Young Sherlock Holmes - Plot

Plot

Teenagers Sherlock Holmes (Nicholas Rowe) and John Watson (Alan Cox) meet and become good friends as students at London's prestigious Brompton Academy. Watson is introduced to Holmes’ mentor, Rupert T. Waxflatter (Nigel Stock), a retired schoolmaster and inventor. Waxflatter's niece Elizabeth (Sophie Ward) is also Holmes’ close friend and love interest and Holmes competes for her affections with fellow student Dudley (Earl Rhodes), though she shows a marked preference for Holmes.

Meanwhile, a hooded figure uses a blowpipe to shoot Bentley Bobster and Reverend Duncan Nesbitt with hallucinogenic thorns, the effects of which lead to their deaths; Bobster leaps out a window; Nesbitt is trampled by a horse carriage.

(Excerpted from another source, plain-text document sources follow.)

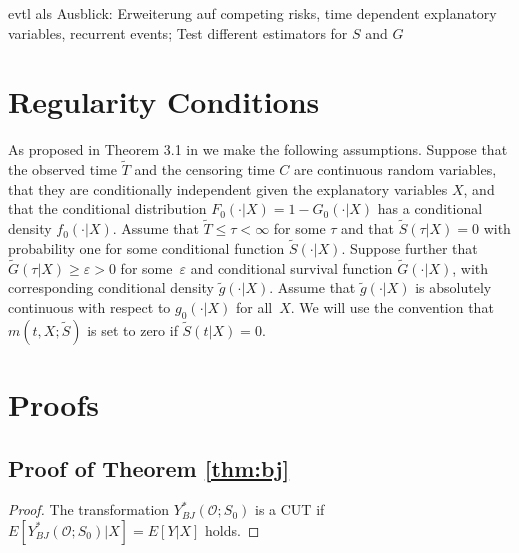 \documentclass[12pt, a4paper]{scrartcl}
\theoremstyle{definition}
\theoremstyle{plain}
\numberwithin{equation}{section}
\numberwithin{figure}{section}
\numberwithin{table}{section}
\begin{document}
	evtl als Ausblick: Erweiterung auf competing risks, time dependent explanatory variables, recurrent events; Test different estimators for $S$ and $G$
	
	\newpage
	
	\thispagestyle{empty}
	
	
	
	\newpage
	
	\begin{appendices}
		\section{Regularity Conditions}\label{regcond}
		As proposed in Theorem 3.1 in \citet*{drcut} we make the following assumptions.
		Suppose that the observed time $\tilde T$ and the censoring time $C$ are continuous random variables, that they are conditionally independent given the explanatory variables $X$, and that the conditional distribution $F_0(\cdot \vert X) = 1 - G_0(\cdot \vert X)$ has a conditional density $f_0(\cdot \vert X)$.
		Assume that $\tilde T \leq \tau < \infty$ for some $\tau$ and that $\tilde{S}(\tau \vert X)=0$ with probability one for some conditional function $\tilde{S}(\cdot \vert X)$.
		Suppose further that $\tilde{G}(\tau \vert X)\geq \varepsilon > 0$ for some~$\varepsilon$ and conditional survival function $\tilde{G}(\cdot \vert X)$, with corresponding conditional density $\tilde{g}(\cdot\vert X)$.
		Assume that $\tilde{g}(\cdot\vert X)$ is absolutely continuous with respect to $g_0(\cdot\vert X)$ for all~$X$.
		We will use the convention that $m(t,X;\tilde{S})$ is set to zero if $\tilde{S}(t \vert X)=0$.
		\section{Proofs}
		\subsection{Proof of Theorem \ref{thm:bj}}\label{proof:bjcut}
		\begin{proof}
			The transformation $Y_{BJ}^*(\mathcal{O}; S_0)$ is a CUT if $E[Y_{BJ}^*(\mathcal{O}; S_0)\vert X] = E[Y\vert X]$ holds.
			

\end{proof}
\end{appendices}
\end{document}
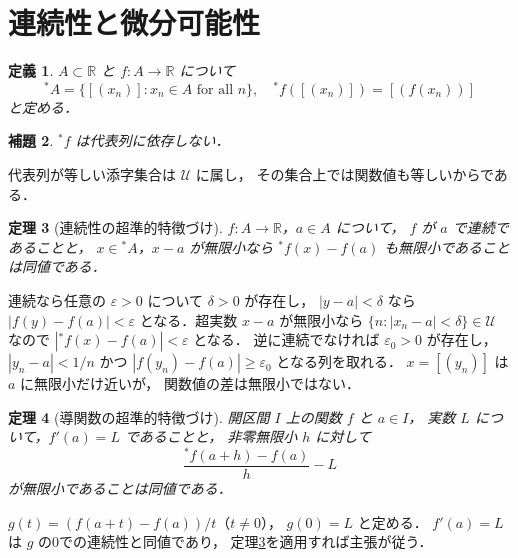 \documentclass[a5paper,10pt,onecolumn]{jsarticle}
\makeatletter
\theoremstyle{mathnotetheorem}
\newtheorem{theorem}{定理}[section]
\newtheorem{definition}[theorem]{定義}
\newtheorem{lemma}[theorem]{補題}
\renewcommand{\proofname}{証明}
\renewenvironment{proof}[1][\proofname]{%
  \par\pushQED{\qed}\normalfont\topsep4\p@\@plus2\p@\relax
  \trivlist\item[\hskip\labelsep\bfseries #1]\ignorespaces
}{\popQED\endtrivlist\@endpefalse}
\makeatother
\begin{document}
\section{連続性と微分可能性}
\begin{definition}
$A\subset\mathbb R$ と $f:A\to\mathbb R$ について
\[
 {}^*A=\{[(x_n)]:x_n\in A\text{ for all }n\},\quad
 {}^*f([(x_n)])=[(f(x_n))]
\]
と定める．
\end{definition}
\begin{lemma}
$ {}^*f$ は代表列に依存しない．
\end{lemma}
\begin{proof}
代表列が等しい添字集合は $\mathcal U$ に属し，
その集合上では関数値も等しいからである．
\end{proof}
\begin{theorem}[連続性の超準的特徴づけ]\label{thm:cont}
$f:A\to\mathbb R$，$a\in A$ について，
$f$ が $a$ で連続であることと，
$x\in{}^*A$，$x-a$ が無限小なら
$ {}^*f(x)-f(a)$ も無限小であることは同値である．
\end{theorem}
\begin{proof}
連続なら任意の $\varepsilon>0$ について
$\delta>0$ が存在し，
$|y-a|<\delta$ なら $|f(y)-f(a)|<\varepsilon$
となる．超実数 $x-a$ が無限小なら
$\{n:|x_n-a|<\delta\}\in\mathcal U$ なので
$|{}^*f(x)-f(a)|<\varepsilon$ となる．
逆に連続でなければ $\varepsilon_0>0$ が存在し，
$|y_n-a|<1/n$ かつ
$|f(y_n)-f(a)|\ge\varepsilon_0$ となる列を取れる．
$x=[(y_n)]$ は $a$ に無限小だけ近いが，
関数値の差は無限小ではない．
\end{proof}
\begin{theorem}[導関数の超準的特徴づけ]\label{thm:derivative}
開区間 $I$ 上の関数 $f$ と $a\in I$，
実数 $L$ について，$f'(a)=L$ であることと，
非零無限小 $h$ に対して
\[
 \frac{{}^*f(a+h)-f(a)}h-L
\]
が無限小であることは同値である．
\end{theorem}
\begin{proof}
$g(t)=(f(a+t)-f(a))/t$（$t\ne0$），
$g(0)=L$ と定める．
$f'(a)=L$ は $g$ の0での連続性と同値であり，
定理\ref{thm:cont}を適用すれば主張が従う．
\end{proof}
\end{document}
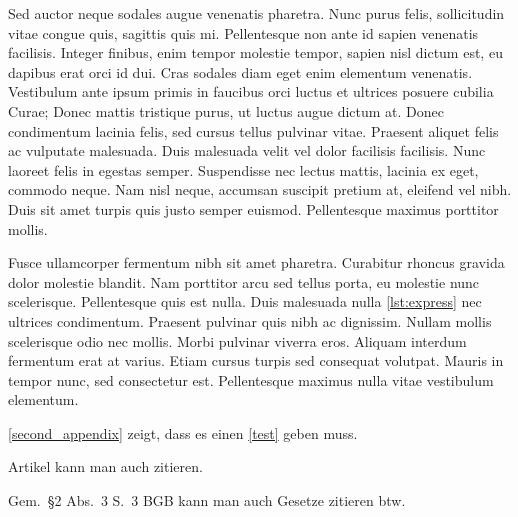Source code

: \documentclass[%
    auto-generate   = true,             %
    debug           = true,             %
    print-ndn       = true,             %
    print-loa       = true,             %
    print-lof       = true,             %
    print-lot       = true,             %
    print-lol       = true,             %
    bib-file        = literature.bib,   %
    plantuml        = true,             %
    title-style     = default,          %
    font-size       = 12pt              %
]{udhbwvst}
\begin{document}
Sed auctor neque sodales augue venenatis pharetra. Nunc purus felis, sollicitudin vitae congue quis, sagittis quis mi. Pellentesque non ante id sapien venenatis facilisis. Integer finibus, enim tempor molestie tempor, sapien nisl dictum est, eu dapibus erat orci id dui. Cras sodales diam eget enim elementum venenatis. Vestibulum ante ipsum primis in faucibus orci luctus et ultrices posuere cubilia Curae; Donec mattis tristique purus, ut luctus augue dictum at. Donec condimentum lacinia felis, sed cursus tellus pulvinar vitae. Praesent aliquet felis ac vulputate malesuada. Duis malesuada velit vel dolor facilisis facilisis. Nunc laoreet felis in egestas semper. Suspendisse nec lectus mattis, lacinia ex eget, commodo neque. Nam nisl neque, accumsan suscipit pretium at, eleifend vel nibh. Duis sit amet turpis quis justo semper euismod. Pellentesque maximus porttitor mollis.


Fusce ullamcorper fermentum nibh sit amet pharetra. Curabitur rhoncus gravida dolor molestie blandit. Nam porttitor arcu sed tellus porta, eu molestie nunc scelerisque. Pellentesque quis est nulla. Duis malesuada nulla \autoref{lst:express} nec ultrices condimentum. Praesent pulvinar quis nibh ac dignissim. Nullam mollis scelerisque odio nec mollis. Morbi pulvinar viverra eros. Aliquam interdum fermentum erat at varius. Etiam cursus turpis sed consequat volutpat. Mauris in tempor nunc, sed consectetur est. Pellentesque maximus nulla vitae vestibulum elementum. 

\blinddocument

\autoref{second_appendix} zeigt, dass es einen \autoref{test} geben muss.

Artikel kann man auch zitieren.

Gem.\ §2 Abs.\ 3 S.\ 3 BGB kann man auch Gesetze zitieren btw.\nocite{bgb}

\begin{dhbwappendices}

    \lipsum

    \lipsum

\end{dhbwappendices}
\end{document}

Holmes suspects foul play but is rebuffed by Scotland Yard policeman Lestrade (Roger Ashton-Griffiths) when he suggests a connection between the deaths. Holmes is unjustly expelled from the Academy due to Dudley’s machinations. Before he leaves, Holmes has one last match with his fencing instructor Professor Rathe (Anthony Higgins) but loses after becoming distracted by a light reflected from Rathe’s ring. The mysterious hooded figure strikes again, shooting Waxflatter with a hallucinogenic thorn, causing him to stab himself as he fends off imagined gargoyles. As he dies, Waxflatter's last words to Holmes are “Eh-tar.”

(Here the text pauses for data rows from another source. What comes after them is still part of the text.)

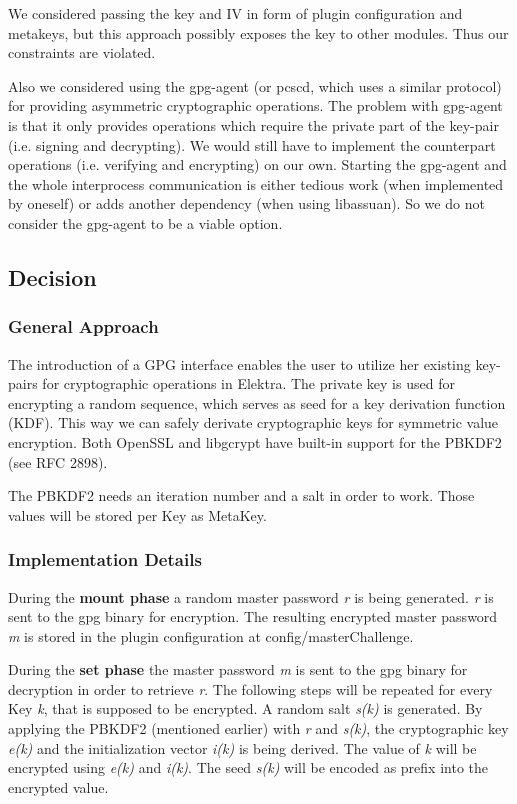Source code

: We considered passing the key and I\+V in form of plugin configuration and metakeys, but this approach possibly exposes the key to other modules. Thus our constraints are violated.

Also we considered using the gpg-\/agent (or pcscd, which uses a similar protocol) for providing asymmetric cryptographic operations. The problem with gpg-\/agent is that it only provides operations which require the private part of the key-\/pair (i.\+e. signing and decrypting). We would still have to implement the counterpart operations (i.\+e. verifying and encrypting) on our own. Starting the gpg-\/agent and the whole interprocess communication is either tedious work (when implemented by oneself) or adds another dependency (when using libassuan). So we do not consider the gpg-\/agent to be a viable option.

\subsection*{Decision}

\subsubsection*{General Approach}

The introduction of a G\+P\+G interface enables the user to utilize her existing key-\/pairs for cryptographic operations in Elektra. The private key is used for encrypting a random sequence, which serves as seed for a key derivation function (K\+D\+F). This way we can safely derivate cryptographic keys for symmetric value encryption. Both Open\+S\+S\+L and libgcrypt have built-\/in support for the P\+B\+K\+D\+F2 (see R\+F\+C 2898).

The P\+B\+K\+D\+F2 needs an iteration number and a salt in order to work. Those values will be stored per Key as Meta\+Key.

\subsubsection*{Implementation Details}

During the {\bfseries mount phase} a random master password {\itshape r} is being generated. {\itshape r} is sent to the gpg binary for encryption. The resulting encrypted master password {\itshape m} is stored in the plugin configuration at {\ttfamily config/master\+Challenge}.

During the {\bfseries set phase} the master password {\itshape m} is sent to the gpg binary for decryption in order to retrieve {\itshape r}. The following steps will be repeated for every Key {\itshape k}, that is supposed to be encrypted. A random salt {\itshape s(k)} is generated. By applying the P\+B\+K\+D\+F2 (mentioned earlier) with {\itshape r} and {\itshape s(k)}, the cryptographic key {\itshape e(k)} and the initialization vector {\itshape i(k)} is being derived. The value of {\itshape k} will be encrypted using {\itshape e(k)} and {\itshape i(k)}. The seed {\itshape s(k)} will be encoded as prefix into the encrypted value.

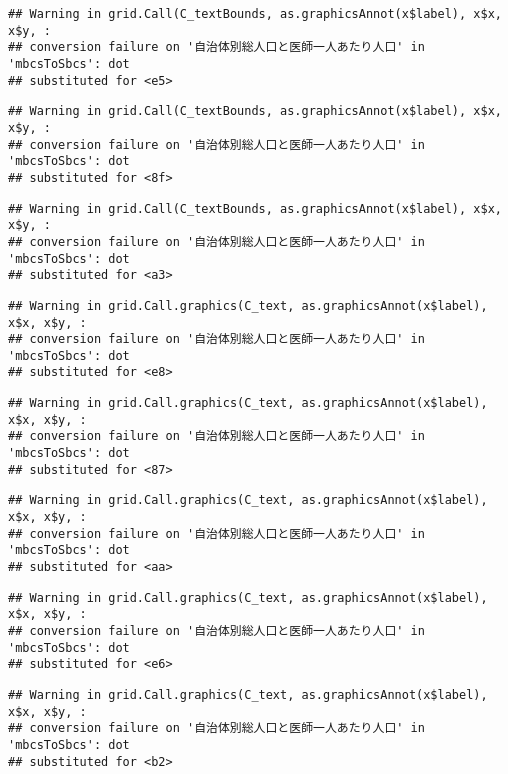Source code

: \documentclass[
]{article}
\begin{document}
\begin{verbatim}
## Warning in grid.Call(C_textBounds, as.graphicsAnnot(x$label), x$x, x$y, :
## conversion failure on '自治体別総人口と医師一人あたり人口' in 'mbcsToSbcs': dot
## substituted for <e5>
\end{verbatim}

\begin{verbatim}
## Warning in grid.Call(C_textBounds, as.graphicsAnnot(x$label), x$x, x$y, :
## conversion failure on '自治体別総人口と医師一人あたり人口' in 'mbcsToSbcs': dot
## substituted for <8f>
\end{verbatim}

\begin{verbatim}
## Warning in grid.Call(C_textBounds, as.graphicsAnnot(x$label), x$x, x$y, :
## conversion failure on '自治体別総人口と医師一人あたり人口' in 'mbcsToSbcs': dot
## substituted for <a3>
\end{verbatim}

\begin{verbatim}
## Warning in grid.Call.graphics(C_text, as.graphicsAnnot(x$label), x$x, x$y, :
## conversion failure on '自治体別総人口と医師一人あたり人口' in 'mbcsToSbcs': dot
## substituted for <e8>
\end{verbatim}

\begin{verbatim}
## Warning in grid.Call.graphics(C_text, as.graphicsAnnot(x$label), x$x, x$y, :
## conversion failure on '自治体別総人口と医師一人あたり人口' in 'mbcsToSbcs': dot
## substituted for <87>
\end{verbatim}

\begin{verbatim}
## Warning in grid.Call.graphics(C_text, as.graphicsAnnot(x$label), x$x, x$y, :
## conversion failure on '自治体別総人口と医師一人あたり人口' in 'mbcsToSbcs': dot
## substituted for <aa>
\end{verbatim}

\begin{verbatim}
## Warning in grid.Call.graphics(C_text, as.graphicsAnnot(x$label), x$x, x$y, :
## conversion failure on '自治体別総人口と医師一人あたり人口' in 'mbcsToSbcs': dot
## substituted for <e6>
\end{verbatim}

\begin{verbatim}
## Warning in grid.Call.graphics(C_text, as.graphicsAnnot(x$label), x$x, x$y, :
## conversion failure on '自治体別総人口と医師一人あたり人口' in 'mbcsToSbcs': dot
## substituted for <b2>
\end{verbatim}
\end{document}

Holmes secretly meets with Watson and Elizabeth and begins his investigation of the murders. Piecing together the clues – a jingling-bell sound made by the killer, a piece of cloth, and the blowpipe dropped at Waxflatter's murder scene – the trio uncover the existence of Rame Tep, an ancient Egyptian cult of Osiris worshippers. The cult’s main weapons were blowpipes, used to shoot thorns dipped into a solution which cause the victim to experience realistic, nightmare-like hallucinations. Their investigation then leads to a warehouse of Froggit and Froggit, a Wapping-area manufacturer, where they discover a modern-day revival of the Rame Tep cult conducting their service inside a wooden-pyramid-reconstruction hidden in the warehouse. When Holmes interrupts the ceremonial sacrifice of a young girl, the three are attacked and shot with thorns by the worshippers. It is only through Holmes’ endurance and the intervention of a graveyard caretaker that they're able to survive the hallucinations and their pursuers.

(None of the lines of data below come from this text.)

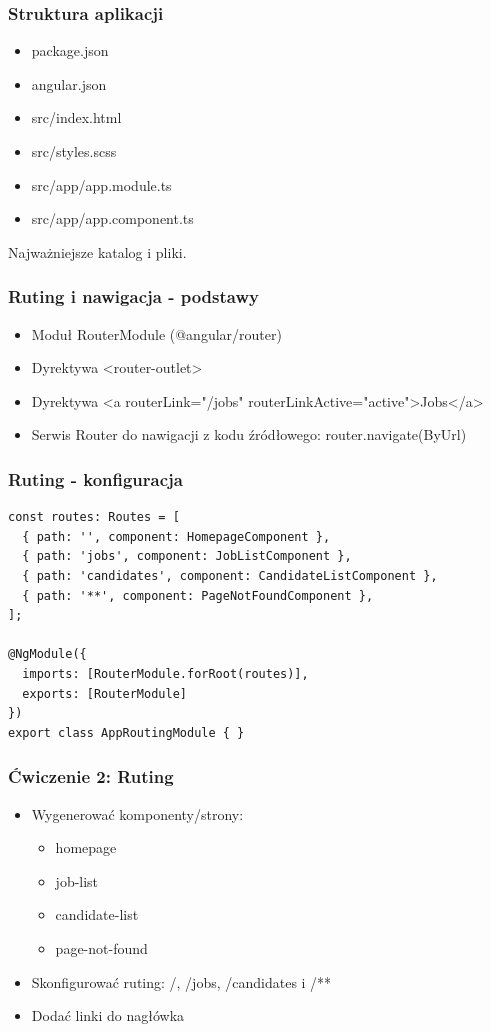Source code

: \documentclass{beamer}
\begin{document}
\begin{frame}
    \frametitle{Struktura aplikacji}
    \begin{itemize}
        \item package.json
        \item angular.json
        \item src/index.html
        \item src/styles.scss
	\item src/app/app.module.ts
	\item src/app/app.component.ts
    \end{itemize}

    Najważniejsze katalog i pliki.
\end{frame}

\begin{frame}
    \frametitle{Ruting i nawigacja - podstawy}
    \begin{itemize}
        \item Moduł RouterModule (@angular/router)
        \item Dyrektywa <router-outlet>
        \item Dyrektywa <a routerLink="/jobs" routerLinkActive="active">Jobs</a>
        \item Serwis Router do nawigacji z kodu źródłowego: router.navigate(ByUrl)
    \end{itemize}
\end{frame}

\begin{frame}[fragile]
    \frametitle{Ruting - konfiguracja}
\begin{lstlisting}
const routes: Routes = [
  { path: '', component: HomepageComponent },
  { path: 'jobs', component: JobListComponent },
  { path: 'candidates', component: CandidateListComponent },
  { path: '**', component: PageNotFoundComponent },
];

@NgModule({
  imports: [RouterModule.forRoot(routes)],
  exports: [RouterModule]
})
export class AppRoutingModule { }
\end{lstlisting}
\end{frame}

\begin{frame}
    \frametitle{Ćwiczenie 2: Ruting}
    \begin{itemize}
        \item Wygenerować komponenty/strony:
	    \begin{itemize}
                \item homepage
		\item job-list
		\item candidate-list
		\item page-not-found
	    \end{itemize}
        \item Skonfigurować ruting: /, /jobs, /candidates i /**
        \item Dodać linki do nagłówka
    \end{itemize}
\end{frame}
\end{document}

The following evening, at Waxflatter’s loft, Holmes and Watson discover a picture of the three victims and a fourth man, Chester Cragwitch (Freddie Jones). Unfortunately, Rathe and school nurse Mrs. Dribb (Susan Fleetwood) catch and separate them, preparing to expel Watson and Elizabeth in the morning. The three escape their sleeping quarters and Elizabeth returns to the loft to salvage her uncle’s work. Holmes and Watson locate Mr. Cragwitch who explains that in his youth, he and the other men discovered an underground pyramid of Rame Tep while planning to build a hotel in Egypt. Their find led to an angry uprising by the local populace which was violently put down by the British Army; one boy, Eh-Tar, who along with his sister lost their parents in the uprising, swore revenge. Craigwitch is then poisoned by the hooded figure's thorn and suddenly attacks Holmes but is subdued by Mr. Lestrade, who came after reconsidering the evidence presented by Holmes.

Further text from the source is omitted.